If the Client is WebHDFS, then all the first-replica blocks get written to one DataNode (this is a limitation of the way WebHDFS works: the NameNode will only give the WebHDFS client one DataNode to write to). This can be a problem when writing files larger than a single disk. Second-replica etc. blocks get written to random DataNodes as above.

View solution in original post

7 REPLIES 7

avatar
Master Guru

@jeden when a file exceeds a block size, NN will try and put the next split in another data node within the same rack. Please read replica placement here.

avatar
Master Guru

@jeden NN may also put the next split on the same data node.

avatar
Master Guru

Are you sure? I was pretty sure that even big files have their first copy written locally.

avatar
Master Guru

@Benjamin Leonhardi that is if the client is located on a specific data node. on a edge node (not associated with data node) NN will try and colocate the splits but I don't believe it can guarantee same node. I believe it will be at the very minimum same rack.

avatar
Master Guru

Normally they are not.

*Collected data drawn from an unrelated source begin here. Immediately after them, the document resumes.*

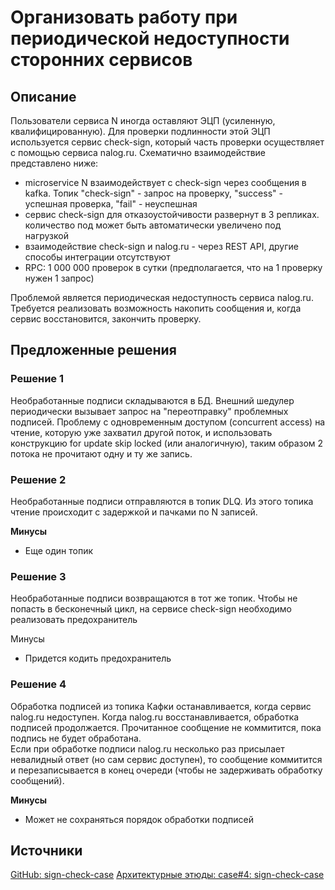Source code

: # Организовать работу при периодической недоступности сторонних сервисов
## Описание
Пользователи сервиса N иногда оставляют ЭЦП (усиленную, квалифицированную). Для проверки подлинности этой ЭЦП используется сервис check-sign, который часть проверки осуществляет с помощью сервиса nalog.ru. Схематично взаимодействие представлено ниже:

-   microservice N взаимодействует с check-sign через сообщения в kafka. Топик "check-sign" - запрос на проверку, "success" - успешная проверка, "fail" - неуспешная
-   сервис check-sign для отказоустойчивости развернут в 3 репликах. количество под может быть автоматически увеличено под нагрузкой
-   взаимодействие check-sign и nalog.ru - через REST API, другие способы интеграции отсутствуют
- RPC: 1 000 000 проверок в сутки (предполагается, что на 1 проверку нужен 1 запрос)

Проблемой является периодическая недоступность сервиса nalog.ru. Требуется реализовать возможность накопить сообщения и, когда сервис восстановится, закончить проверку.

## Предложенные решения
### Решение 1
Необработанные подписи складываются в БД. Внешний шедулер периодически вызывает запрос на "переотправку" проблемных подписей.
Проблему с одновременным доступом (concurrent access) на чтение, которую уже захватил другой поток, и использовать конструкцию for update skip locked (или аналогичную), таким образом 2 потока не прочитают одну и ту же запись.

### Решение 2
Необработанные подписи отправляются в топик DLQ. Из этого топика чтение происходит с задержкой и пачками по N записей.

**Минусы**

-   Еще один топик

### Решение 3
Необработанные подписи возвращаются в тот же топик. Чтобы не попасть в бесконечный цикл, на сервисе check-sign необходимо реализовать предохранитель

Минусы
- Придется кодить предохранитель

### Решение 4
Обработка подписей из топика Кафки останавливается, когда сервис nalog.ru недоступен. Когда nalog.ru восстанавливается, обработка подписей продолжается. Прочитанное сообщение не коммитится, пока подпись не будет обработана.  
Если при обработке подписи nalog.ru несколько раз присылает невалидный ответ (но сам сервис доступен), то сообщение коммитится и перезаписывается в конец очереди (чтобы не задерживать обработку сообщений).

**Минусы**
-   Может не сохраняться порядок обработки подписей

## Источники
[GitHub: sign-check-case](https://github.com/froozer/sign-check-case/blob/main/README.md)
[Архитектурные этюды: case#4: sign-check-case](https://t.me/archicases/1111)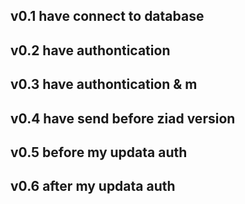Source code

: ## v0.1 have connect to database

## v0.2 have authontication

## v0.3 have authontication & m

## v0.4 have send before ziad version

## v0.5 before my updata auth

## v0.6 after my updata auth
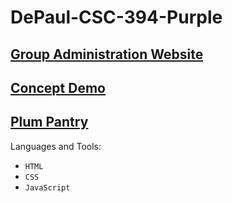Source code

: # DePaul-CSC-394-Purple

<h2><a href="https://vling1.github.io/DePaul-CSC-394-Purple/admin-website/">Group Administration Website</a></h2>
<h2><a href="https://vling1.github.io/DePaul-CSC-394-Purple/Demo/">Concept Demo</a></h2>
<h2><a href="http://plum-pantry.s3-website.us-east-2.amazonaws.com/">Plum Pantry</a></h2>

Languages and Tools:
* `HTML` 
* `CSS` 
* `JavaScript`
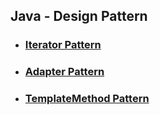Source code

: ## Java - Design Pattern

- ### [Iterator Pattern](https://github.com/solchan98/Playground/tree/main/java-designpattern/src/main/java/Iterator)
- ### [Adapter Pattern](https://github.com/solchan98/Playground/tree/main/java-designpattern/src/main/java/Adapter)
- ### [TemplateMethod Pattern](https://github.com/solchan98/Playground/tree/main/java-designpattern/src/main/java/TemplateMethod) 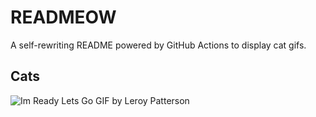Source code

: # READMEOW

A self-rewriting README powered by GitHub Actions to display cat gifs.

## Cats

![Im Ready Lets Go GIF by Leroy Patterson](https://media1.giphy.com/media/CjmvTCZf2U3p09Cn0h/200.gif?cid=9acd02dad3w8lcxm20t3p8koaqhetevsa4iwmaspadb2435e&ep=v1_gifs_search&rid=200.gif&ct=g)
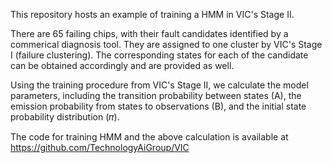 This repository hosts an example of training a HMM in VIC's Stage II. 

There are 65 failing chips, with their fault candidates identified by a commerical diagnosis tool. 
They are assigned to one cluster by VIC's Stage I (failure clustering). The corresponding states 
for each of the candidate can be obtained accordingly and are provided as well. 

Using the training procedure from VIC's Stage II, we calculate the model parameters, 
including the transition probability between states (A), the emission probability from states to observations (B), 
and the initial state probability distribution (𝜋).

The code for training HMM and the above calculation is available at https://github.com/TechnologyAiGroup/VIC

Hadoop tries to write the first copy of every block locally if possible ( this has a lot of nice characteristics if the same nodes normally read the files they write ( for example HBase Region Servers. )

So the general rule is:

One client writes a big file with 10 blocks:

- HDFS tries to write a first version of each block to the local datanode if the uploading client is colocated with a datanode in rack1 ( otherwise any node is used)

- While the block is written the datanode initiates a copy to another node in a different rack ( rack2 )

- while that block is written the second datanode initiates a copy to another node in the same rack as itself ( rack2 )

So you essentially have a copy chain, however not all three writes need to finish successfully. If at least the first copy is written successfully the block is assumed as written and the client will start writing the second block and the third and so on.

But the first copy of each will per default end up on the same datanode colocated with the client. As said this has a lot of good results in practice.

However all of that goes out the window when the datanode should run full.

avatar
Contributor

The block placement in HDFS depends on a few things:

If the Client application is on a DataNode machine (e.g. a Pig script running on a node in the cluster), then HDFS will attempt to write all the first-replica blocks to that DataNode - because it is the "closest". Some blocks may get written to other DataNodes, for example if the first DataNode is full. Second-replica and third-replica (etc.) blocks get written randomly to multiple DataNodes according to the rack-aware block-placement policy.

If the Client is NOT on a DataNode machine, then all the first-replica blocks get written randomly to a DataNode in the same rack. Second-replica etc. blocks get written to random DataNodes as above.

If the Client is WebHDFS, then all the first-replica blocks get written to one DataNode (this is a limitation of the way WebHDFS works: the NameNode will only give the WebHDFS client one DataNode to write to). This can be a problem when writing files larger than a single disk. Second-replica etc. blocks get written to random DataNodes as above.

avatar
Rising Star

I got it. So the documented behavior is accurate if the client is not directly running on a DataNode, but does not account for WebHDFS or a client directly connected to the node. Thanks!